EXERCISE MATERIALS below:

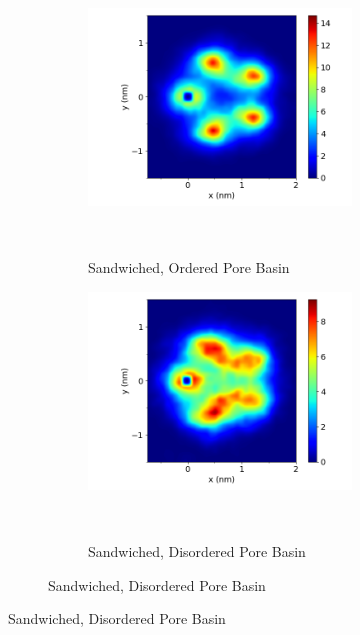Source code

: \documentclass[journal=jpcbfk,manusciprt=article]{achemso}
\begin{document}
  \begin{figure}
  \begin{subfigure}{1\linewidth}
        \centering
        \begin{subfigure}{0.47\linewidth}
                \centering
                \includegraphics[width=\linewidth]{layered_xy_correlation.png}
                \caption{Sandwiched, Ordered Pore Basin}~\label{fig:sandwich_xy}
        \end{subfigure}
        \begin{subfigure}{0.47\linewidth}
                \centering
                \includegraphics[width=\linewidth]{disorder_xy_correlation.png}
                \caption{Sandwiched, Disordered Pore Basin}~\label{fig:disorder_sandwich_xy_correlation}

\end{subfigure}
\end{subfigure}
\end{figure}
\end{document}
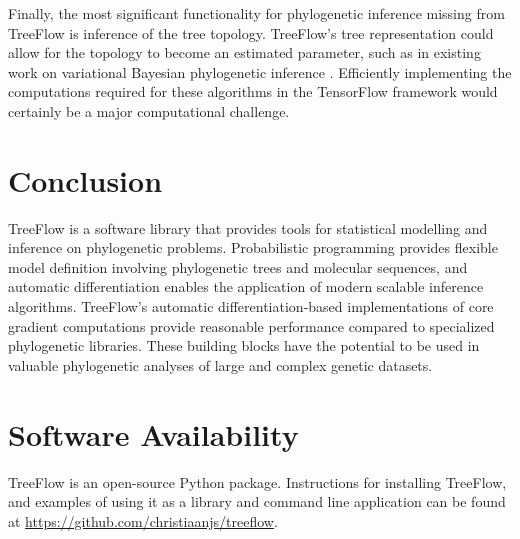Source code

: Finally, the most significant functionality for phylogenetic inference missing from TreeFlow is inference of the tree topology. TreeFlow's tree representation could allow for the topology to become an estimated parameter, such as in existing work on variational Bayesian phylogenetic inference \cite{zhang2018variational}. Efficiently implementing the computations required for these algorithms in the TensorFlow framework would certainly be a major computational challenge.

\section{Conclusion}

TreeFlow is a software library that provides tools for statistical modelling and inference on phylogenetic problems. Probabilistic programming provides flexible model definition involving phylogenetic trees and molecular sequences, and automatic differentiation enables the application of modern scalable inference algorithms. TreeFlow's automatic differentiation-based implementations of core gradient computations provide reasonable performance compared to specialized phylogenetic libraries. These building blocks have the potential to be used in valuable phylogenetic analyses of large and complex genetic datasets.

\section{Software Availability}

TreeFlow is an open-source Python package. Instructions for installing TreeFlow, and examples of using it as a library and command line application can be found at \url{https://github.com/christiaanjs/treeflow}.

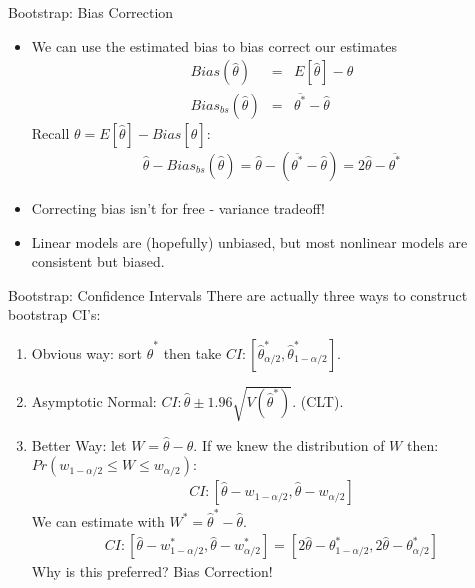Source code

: \documentclass[aspectratio=169]{beamer}
\begin{document}
\begin{frame}{Bootstrap: Bias Correction}
\begin{itemize}
\item We can use the estimated bias to \alert{bias correct} our estimates
\begin{eqnarray*}
Bias(\hat{\theta}) &=&E[\hat{\theta}] - \theta \\
Bias_{bs}(\hat{\theta}) &=&\overline{\theta^{*}} -\hat{\theta}
\end{eqnarray*}
Recall $\theta = E[\hat{\theta}] - Bias[\hat{\theta}]$:
\begin{eqnarray*}
\hat{\theta}- Bias_{bs}(\hat{\theta}) = \hat{\theta}-(\overline{\theta^{*}}-\hat{\theta}) = 2 \hat{\theta} - \overline{\theta^{*}}
\end{eqnarray*}
\item Correcting bias isn't for free - variance tradeoff!
\item Linear models are (hopefully) unbiased, but most nonlinear models are \alert{consistent but biased}.
\end{itemize}

\end{frame}

\begin{frame}{Bootstrap: Confidence Intervals}
There are actually three ways to construct bootstrap CI's:
\begin{enumerate}
\item Obvious way: sort  $\hat{\theta}^{*}$ then take $CI: [\hat{\theta}^{*}_{\alpha/2},\hat{\theta}^{*}_{1-\alpha/2}]$.
\item Asymptotic Normal:  $CI: \hat{\theta} \pm 1.96 \sqrt{V(\hat{\theta}^{*})}$. (CLT).
\item Better Way: let $W= \hat{\theta} -\theta$. If we knew the distribution of $W$ then: $Pr(w_{1-\alpha/2} \leq W \leq w_{\alpha/2})$:
\begin{eqnarray*}
CI: [\hat{\theta} -w_{1-\alpha/2}, \hat{\theta} -w_{\alpha/2}]
\end{eqnarray*}
We can estimate with $W^{*} = \hat{\theta}^{*} - \hat{\theta}$.
\begin{eqnarray*}
CI: [\hat{\theta} -w^*_{1-\alpha/2}, \hat{\theta} -w^*_{\alpha/2}] = [2 \hat{\theta} -\theta^*_{1-\alpha/2}, 2 \hat{\theta} -\theta^*_{\alpha/2}]
\end{eqnarray*}
Why is this preferred? Bias Correction!
\end{enumerate}

\end{frame}
\end{document}
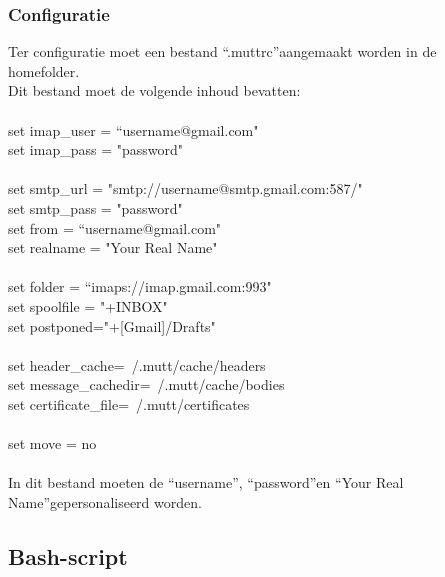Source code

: \documentclass[12pt]{article}
\begin{document}
				\subsubsection{Configuratie}
					Ter configuratie moet een bestand \textquotedblleft .muttrc\textquotedblright aangemaakt worden in de homefolder.\\
					Dit bestand moet de volgende inhoud bevatten:\\
						\\
						set imap\_user = \textquotedblleft username@gmail.com"\\
						set imap\_pass = "password"\\
						\\
						set smtp\_url = "smtp://username@smtp.gmail.com:587/"\\
						set smtp\_pass = "password"\\
						set from = \textquotedblleft username@gmail.com"\\
						set realname = "Your Real Name"\\
						\\
						set folder = \textquotedblleft imaps://imap.gmail.com:993"\\
						set spoolfile = "+INBOX"\\
						set postponed="+[Gmail]/Drafts"\\
						\\
						set header\_cache=~/.mutt/cache/headers\\
						set message\_cachedir=~/.mutt/cache/bodies\\
						set certificate\_file=~/.mutt/certificates\\
						\\
						set move = no\\
						\\
					In dit bestand moeten de \textquotedblleft username\textquotedblright, \textquotedblleft password\textquotedblright en \textquotedblleft Your Real Name\textquotedblright 								gepersonaliseerd worden.\\
			\cite{Mail}
					
			\subsection{Bash-script}\label{Script}
\end{document}
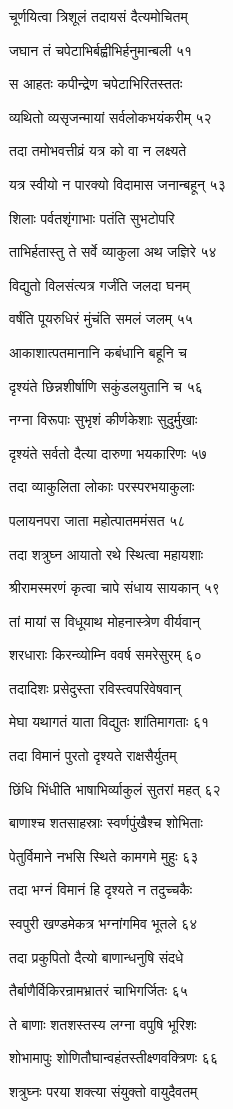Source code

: चूर्णयित्वा त्रिशूलं तदायसं दैत्यमोचितम्

जघान तं चपेटाभिर्बह्वीभिर्हनुमान्बली ५१

स आहतः कपीन्द्रेण चपेटाभिरितस्ततः

व्यथितो व्यसृजन्मायां सर्वलोकभयंकरीम् ५२

तदा तमोभवत्तीव्रं यत्र को वा न लक्ष्यते

यत्र स्वीयो न पारक्यो विदामास जनान्बहून् ५३

शिलाः पर्वतशृंगाभाः पतंति सुभटोपरि

ताभिर्हतास्तु ते सर्वे व्याकुला अथ जज्ञिरे ५४

विद्युतो विलसंत्यत्र गर्जंति जलदा घनम्

वर्षंति पूयरुधिरं मुंचंति समलं जलम् ५५

आकाशात्पतमानानि कबंधानि बहूनि च

दृश्यंते छिन्नशीर्षाणि सकुंडलयुतानि च ५६

नग्ना विरूपाः सुभृशं कीर्णकेशाः सुदुर्मुखाः

दृश्यंते सर्वतो दैत्या दारुणा भयकारिणः ५७

तदा व्याकुलिता लोकाः परस्परभयाकुलाः

पलायनपरा जाता महोत्पातममंसत ५८

तदा शत्रुघ्न आयातो रथे स्थित्वा महायशाः

श्रीरामस्मरणं कृत्वा चापे संधाय सायकान् ५९

तां मायां स विधूयाथ मोहनास्त्रेण वीर्यवान्

शरधाराः किरन्व्योम्नि ववर्ष समरेसुरम् ६०

तदादिशः प्रसेदुस्ता रविस्त्वपरिवेषवान्

मेघा यथागतं याता विद्युतः शांतिमागताः ६१

तदा विमानं पुरतो दृश्यते राक्षसैर्युतम्

छिंधि भिंधीति भाषाभिर्व्याकुलं सुतरां महत् ६२

बाणाश्च शतसाहस्राः स्वर्णपुंखैश्च शोभिताः

पेतुर्विमाने नभसि स्थिते कामगमे मुहुः ६३

तदा भग्नं विमानं हि दृश्यते न तदुच्चकैः

स्वपुरी खण्डमेकत्र भग्नांगमिव भूतले ६४

तदा प्रकुपितो दैत्यो बाणान्धनुषि संदधे

तैर्बाणैर्विकिरन्रामभ्रातरं चाभिगर्जितः ६५

ते बाणाः शतशस्तस्य लग्ना वपुषि भूरिशः

शोभामापुः शोणितौघान्वहंतस्तीक्ष्णवक्त्रिणः ६६

शत्रुघ्नः परया शक्त्या संयुक्तो वायुदैवतम्

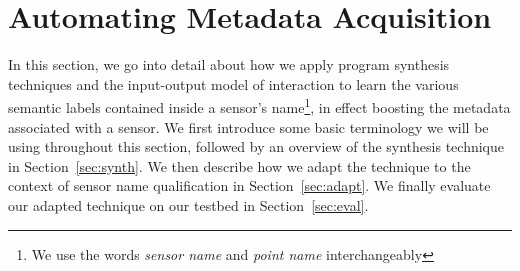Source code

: \section{Automating Metadata Acquisition}
%
%

In this section, we go into detail about how we apply program synthesis techniques and the input-output model of interaction to learn the various semantic labels contained inside a sensor's name\footnote{We use the words {\it sensor name} and {\it point name} interchangeably }, in effect boosting the metadata associated with a sensor.  We first introduce some basic terminology we will be using throughout this section, followed by an overview of the synthesis technique in Section~\ref{sec:synth}. We then describe how we adapt the technique to the context of sensor name qualification in Section~\ref{sec:adapt}.  We finally evaluate our adapted technique on our testbed in Section~\ref{sec:eval}.

%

End of EXERCISE MATERIALS.

## WORK REQUIRED
Please return the lines above that run from the line containing "व्यथितो व्यसृजन्मायां सर्वलोकभयंकरीम् ५२" to the line containing "श्रीरामस्मरणं कृत्वा चापे संधाय सायकान् ५९", inclusive, exactly and with no other lines.

## RESULT OF THE TASK
व्यथितो व्यसृजन्मायां सर्वलोकभयंकरीम् ५२

तदा तमोभवत्तीव्रं यत्र को वा न लक्ष्यते

यत्र स्वीयो न पारक्यो विदामास जनान्बहून् ५३

शिलाः पर्वतशृंगाभाः पतंति सुभटोपरि

ताभिर्हतास्तु ते सर्वे व्याकुला अथ जज्ञिरे ५४

विद्युतो विलसंत्यत्र गर्जंति जलदा घनम्

वर्षंति पूयरुधिरं मुंचंति समलं जलम् ५५

आकाशात्पतमानानि कबंधानि बहूनि च

दृश्यंते छिन्नशीर्षाणि सकुंडलयुतानि च ५६

नग्ना विरूपाः सुभृशं कीर्णकेशाः सुदुर्मुखाः

दृश्यंते सर्वतो दैत्या दारुणा भयकारिणः ५७

तदा व्याकुलिता लोकाः परस्परभयाकुलाः

पलायनपरा जाता महोत्पातममंसत ५८

तदा शत्रुघ्न आयातो रथे स्थित्वा महायशाः

श्रीरामस्मरणं कृत्वा चापे संधाय सायकान् ५९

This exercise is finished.